Filebeat fingerprint doesn't understand columns from csv files

Hi,

I have a filebeat instance that sends event from CSV files to an ES cluster.
The ingest pipeline has the relevant mappings and everything works fine.

I'm trying to improve the pipeline for deduplication of event by adding a fingerprint to my processors:

processors:
  - fingerprint:
      fields: ["messageId"]
      target_field: "@metadata._id"

The ingest pipeline name is also declared in the yml config file.
My csv do not have any header for info.

Now when I launch the ingest I get the following in the logs:

ERROR [publisher] pipeline/client.go:106 Failed to publish event: failed to compute fingerprint: failed to find field [messageId] in event: key not found

I guess this is because filebeat doesn't know which csv column the messageId field is.
I don't seem to find how to declare my csv structure in the filebeat.yml file. Should I just add the field config declaring my csv columns in the right order? Will it understand the order of columns? Not fully sure what to do here.

I don't think the decode_csv_fields processor works the way you think.

It will output the values as an array of strings

Perhaps dissect processor would be a better fit.

1 Like

If you are doing the csv parsing in Ingest Node then those fields will not exist when Filebeat is processing the event. You could use the Elasticsearch fingerprint processor instead.

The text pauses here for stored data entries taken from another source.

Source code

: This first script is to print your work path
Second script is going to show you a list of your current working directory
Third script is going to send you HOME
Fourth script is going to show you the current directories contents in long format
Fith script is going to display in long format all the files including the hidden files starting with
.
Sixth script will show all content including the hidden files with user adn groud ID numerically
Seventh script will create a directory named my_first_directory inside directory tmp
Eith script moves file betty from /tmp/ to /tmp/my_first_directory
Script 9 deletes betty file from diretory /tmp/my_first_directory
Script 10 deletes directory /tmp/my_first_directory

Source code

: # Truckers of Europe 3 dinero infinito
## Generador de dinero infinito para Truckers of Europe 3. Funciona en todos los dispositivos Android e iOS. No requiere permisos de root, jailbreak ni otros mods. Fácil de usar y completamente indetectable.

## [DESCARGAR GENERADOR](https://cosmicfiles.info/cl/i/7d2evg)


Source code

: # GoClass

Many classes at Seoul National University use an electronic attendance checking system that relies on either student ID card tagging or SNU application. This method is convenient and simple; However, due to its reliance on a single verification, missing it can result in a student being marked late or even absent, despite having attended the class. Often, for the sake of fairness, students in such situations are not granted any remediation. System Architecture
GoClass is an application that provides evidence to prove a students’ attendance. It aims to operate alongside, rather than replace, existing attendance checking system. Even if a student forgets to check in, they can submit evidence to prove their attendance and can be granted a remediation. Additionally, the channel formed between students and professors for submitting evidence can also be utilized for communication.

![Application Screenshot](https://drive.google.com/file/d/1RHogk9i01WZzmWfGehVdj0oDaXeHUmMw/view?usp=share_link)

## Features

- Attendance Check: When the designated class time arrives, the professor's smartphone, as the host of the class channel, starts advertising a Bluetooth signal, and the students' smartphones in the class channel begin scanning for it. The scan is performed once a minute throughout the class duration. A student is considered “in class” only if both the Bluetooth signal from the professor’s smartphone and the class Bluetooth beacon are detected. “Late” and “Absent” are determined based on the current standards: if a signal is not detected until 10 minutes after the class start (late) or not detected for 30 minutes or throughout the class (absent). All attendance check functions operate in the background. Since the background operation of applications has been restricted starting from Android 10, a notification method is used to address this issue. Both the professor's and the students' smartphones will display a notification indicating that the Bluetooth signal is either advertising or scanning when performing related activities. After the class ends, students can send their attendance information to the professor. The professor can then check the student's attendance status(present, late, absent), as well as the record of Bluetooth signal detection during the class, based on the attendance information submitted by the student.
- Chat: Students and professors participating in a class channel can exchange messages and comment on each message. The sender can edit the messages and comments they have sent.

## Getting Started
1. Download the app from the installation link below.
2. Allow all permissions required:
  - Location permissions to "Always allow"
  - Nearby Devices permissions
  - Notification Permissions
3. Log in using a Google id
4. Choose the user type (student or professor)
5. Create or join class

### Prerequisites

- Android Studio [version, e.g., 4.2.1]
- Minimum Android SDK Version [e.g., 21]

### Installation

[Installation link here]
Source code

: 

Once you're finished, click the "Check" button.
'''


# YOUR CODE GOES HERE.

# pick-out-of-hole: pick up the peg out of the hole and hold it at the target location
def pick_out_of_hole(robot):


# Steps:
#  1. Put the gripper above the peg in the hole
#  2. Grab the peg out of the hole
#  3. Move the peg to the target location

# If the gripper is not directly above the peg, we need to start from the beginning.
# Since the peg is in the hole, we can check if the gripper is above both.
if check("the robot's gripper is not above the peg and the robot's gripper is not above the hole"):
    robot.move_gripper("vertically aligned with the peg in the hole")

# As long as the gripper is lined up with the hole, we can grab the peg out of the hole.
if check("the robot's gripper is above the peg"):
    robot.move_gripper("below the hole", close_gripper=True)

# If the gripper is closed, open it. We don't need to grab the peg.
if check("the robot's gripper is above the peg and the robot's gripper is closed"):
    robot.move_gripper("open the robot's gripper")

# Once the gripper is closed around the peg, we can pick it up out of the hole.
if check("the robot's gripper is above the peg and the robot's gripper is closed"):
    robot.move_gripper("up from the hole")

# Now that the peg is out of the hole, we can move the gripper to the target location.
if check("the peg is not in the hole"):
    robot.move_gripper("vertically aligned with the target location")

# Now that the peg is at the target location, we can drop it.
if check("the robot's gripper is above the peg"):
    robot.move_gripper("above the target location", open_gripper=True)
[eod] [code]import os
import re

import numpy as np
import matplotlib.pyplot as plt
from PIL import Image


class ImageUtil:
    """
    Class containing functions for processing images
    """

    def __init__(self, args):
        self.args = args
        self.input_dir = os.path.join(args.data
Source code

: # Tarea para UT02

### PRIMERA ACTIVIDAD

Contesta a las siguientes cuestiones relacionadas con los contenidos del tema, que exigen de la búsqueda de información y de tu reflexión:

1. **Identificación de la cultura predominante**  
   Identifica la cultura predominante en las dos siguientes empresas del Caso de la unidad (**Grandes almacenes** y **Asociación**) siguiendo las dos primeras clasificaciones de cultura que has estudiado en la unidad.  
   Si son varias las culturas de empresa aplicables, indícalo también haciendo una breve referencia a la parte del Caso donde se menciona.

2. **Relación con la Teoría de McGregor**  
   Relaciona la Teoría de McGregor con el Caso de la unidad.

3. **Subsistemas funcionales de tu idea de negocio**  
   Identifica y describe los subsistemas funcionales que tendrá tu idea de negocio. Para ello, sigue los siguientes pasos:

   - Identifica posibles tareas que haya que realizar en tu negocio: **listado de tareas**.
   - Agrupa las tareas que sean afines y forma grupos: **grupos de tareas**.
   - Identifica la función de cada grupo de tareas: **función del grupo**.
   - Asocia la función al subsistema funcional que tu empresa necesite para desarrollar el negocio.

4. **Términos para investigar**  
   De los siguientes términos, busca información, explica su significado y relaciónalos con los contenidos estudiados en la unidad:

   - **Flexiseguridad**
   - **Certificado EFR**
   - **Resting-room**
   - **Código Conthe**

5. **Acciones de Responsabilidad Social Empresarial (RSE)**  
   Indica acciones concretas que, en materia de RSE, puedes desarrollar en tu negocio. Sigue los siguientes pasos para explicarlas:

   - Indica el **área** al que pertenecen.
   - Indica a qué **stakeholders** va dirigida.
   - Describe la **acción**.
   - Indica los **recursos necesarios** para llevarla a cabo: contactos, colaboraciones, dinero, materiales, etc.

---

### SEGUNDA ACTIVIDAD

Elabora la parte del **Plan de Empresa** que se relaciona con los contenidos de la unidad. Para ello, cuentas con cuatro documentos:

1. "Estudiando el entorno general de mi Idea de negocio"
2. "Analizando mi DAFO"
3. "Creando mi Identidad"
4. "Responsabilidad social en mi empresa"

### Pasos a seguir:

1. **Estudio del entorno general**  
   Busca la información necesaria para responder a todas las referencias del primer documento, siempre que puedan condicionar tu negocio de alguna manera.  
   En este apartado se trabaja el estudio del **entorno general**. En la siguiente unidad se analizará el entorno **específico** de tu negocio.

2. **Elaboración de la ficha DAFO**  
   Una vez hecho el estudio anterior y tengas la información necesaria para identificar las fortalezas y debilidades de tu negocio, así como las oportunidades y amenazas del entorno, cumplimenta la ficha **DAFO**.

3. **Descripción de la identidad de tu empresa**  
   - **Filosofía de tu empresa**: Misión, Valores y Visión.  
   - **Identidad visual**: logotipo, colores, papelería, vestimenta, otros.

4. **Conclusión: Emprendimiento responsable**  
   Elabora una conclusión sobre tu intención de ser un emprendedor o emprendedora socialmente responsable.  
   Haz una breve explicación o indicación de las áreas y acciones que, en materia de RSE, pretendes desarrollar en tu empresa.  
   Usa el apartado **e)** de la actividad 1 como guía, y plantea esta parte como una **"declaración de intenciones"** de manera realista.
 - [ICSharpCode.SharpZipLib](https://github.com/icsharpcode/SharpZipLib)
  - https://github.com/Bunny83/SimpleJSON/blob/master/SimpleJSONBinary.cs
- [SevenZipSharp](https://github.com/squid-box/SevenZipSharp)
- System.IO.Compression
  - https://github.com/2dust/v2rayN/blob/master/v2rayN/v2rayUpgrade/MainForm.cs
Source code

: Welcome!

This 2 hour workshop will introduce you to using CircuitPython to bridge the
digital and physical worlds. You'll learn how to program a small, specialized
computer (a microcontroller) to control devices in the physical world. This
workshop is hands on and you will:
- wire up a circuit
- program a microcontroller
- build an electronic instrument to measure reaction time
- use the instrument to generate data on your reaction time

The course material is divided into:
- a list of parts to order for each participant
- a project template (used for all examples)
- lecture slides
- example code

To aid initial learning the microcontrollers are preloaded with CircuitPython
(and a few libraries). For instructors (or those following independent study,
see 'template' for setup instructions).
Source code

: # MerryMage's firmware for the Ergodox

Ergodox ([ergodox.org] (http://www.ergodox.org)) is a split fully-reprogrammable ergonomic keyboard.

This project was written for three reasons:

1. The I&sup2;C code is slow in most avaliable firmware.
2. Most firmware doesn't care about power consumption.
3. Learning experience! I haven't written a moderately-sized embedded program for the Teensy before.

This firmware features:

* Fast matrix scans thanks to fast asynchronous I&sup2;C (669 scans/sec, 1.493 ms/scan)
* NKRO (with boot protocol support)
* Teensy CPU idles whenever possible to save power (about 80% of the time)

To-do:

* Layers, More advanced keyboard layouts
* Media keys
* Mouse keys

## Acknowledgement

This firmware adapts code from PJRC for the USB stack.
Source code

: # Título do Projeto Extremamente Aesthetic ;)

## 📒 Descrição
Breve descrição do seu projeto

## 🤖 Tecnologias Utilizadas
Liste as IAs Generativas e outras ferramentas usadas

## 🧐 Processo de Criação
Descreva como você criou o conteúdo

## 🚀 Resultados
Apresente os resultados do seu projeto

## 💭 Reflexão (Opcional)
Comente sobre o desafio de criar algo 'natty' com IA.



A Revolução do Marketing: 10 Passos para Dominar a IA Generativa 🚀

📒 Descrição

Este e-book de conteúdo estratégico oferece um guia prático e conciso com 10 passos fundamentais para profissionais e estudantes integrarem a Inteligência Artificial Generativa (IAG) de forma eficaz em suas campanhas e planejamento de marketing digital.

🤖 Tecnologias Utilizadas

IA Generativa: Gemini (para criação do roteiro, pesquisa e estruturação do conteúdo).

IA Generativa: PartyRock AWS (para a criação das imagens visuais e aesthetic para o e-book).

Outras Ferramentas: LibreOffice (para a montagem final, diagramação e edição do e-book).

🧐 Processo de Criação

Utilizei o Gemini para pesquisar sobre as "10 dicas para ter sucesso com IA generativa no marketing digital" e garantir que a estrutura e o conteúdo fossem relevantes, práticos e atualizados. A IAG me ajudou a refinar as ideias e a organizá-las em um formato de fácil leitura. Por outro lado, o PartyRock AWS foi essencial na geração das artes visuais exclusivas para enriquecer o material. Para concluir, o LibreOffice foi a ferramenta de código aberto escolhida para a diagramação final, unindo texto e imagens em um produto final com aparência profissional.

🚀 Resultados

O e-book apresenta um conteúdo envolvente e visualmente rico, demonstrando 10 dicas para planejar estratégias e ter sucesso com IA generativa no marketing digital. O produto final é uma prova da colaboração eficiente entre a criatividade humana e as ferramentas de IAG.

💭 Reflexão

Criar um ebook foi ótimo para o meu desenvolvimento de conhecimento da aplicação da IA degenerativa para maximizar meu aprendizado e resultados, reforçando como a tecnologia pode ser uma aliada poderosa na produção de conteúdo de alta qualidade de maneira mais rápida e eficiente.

Or move the csv parsing over to Filebeat with decode_csv_fields and extract_array. Then apply fingerprint afterward.

2 Likes

Ahh thanks @andrewkroh I was wondering how to use decode_csv_fields because it just returns an array, but then get to the actual field so you use the extract_array Good to know!

1 Like

indeed using fingerprint upstream on the ES node itself is definitely going to work and do the trick, thanks for the tip!
I think it would cost less than using a processor in filebeat.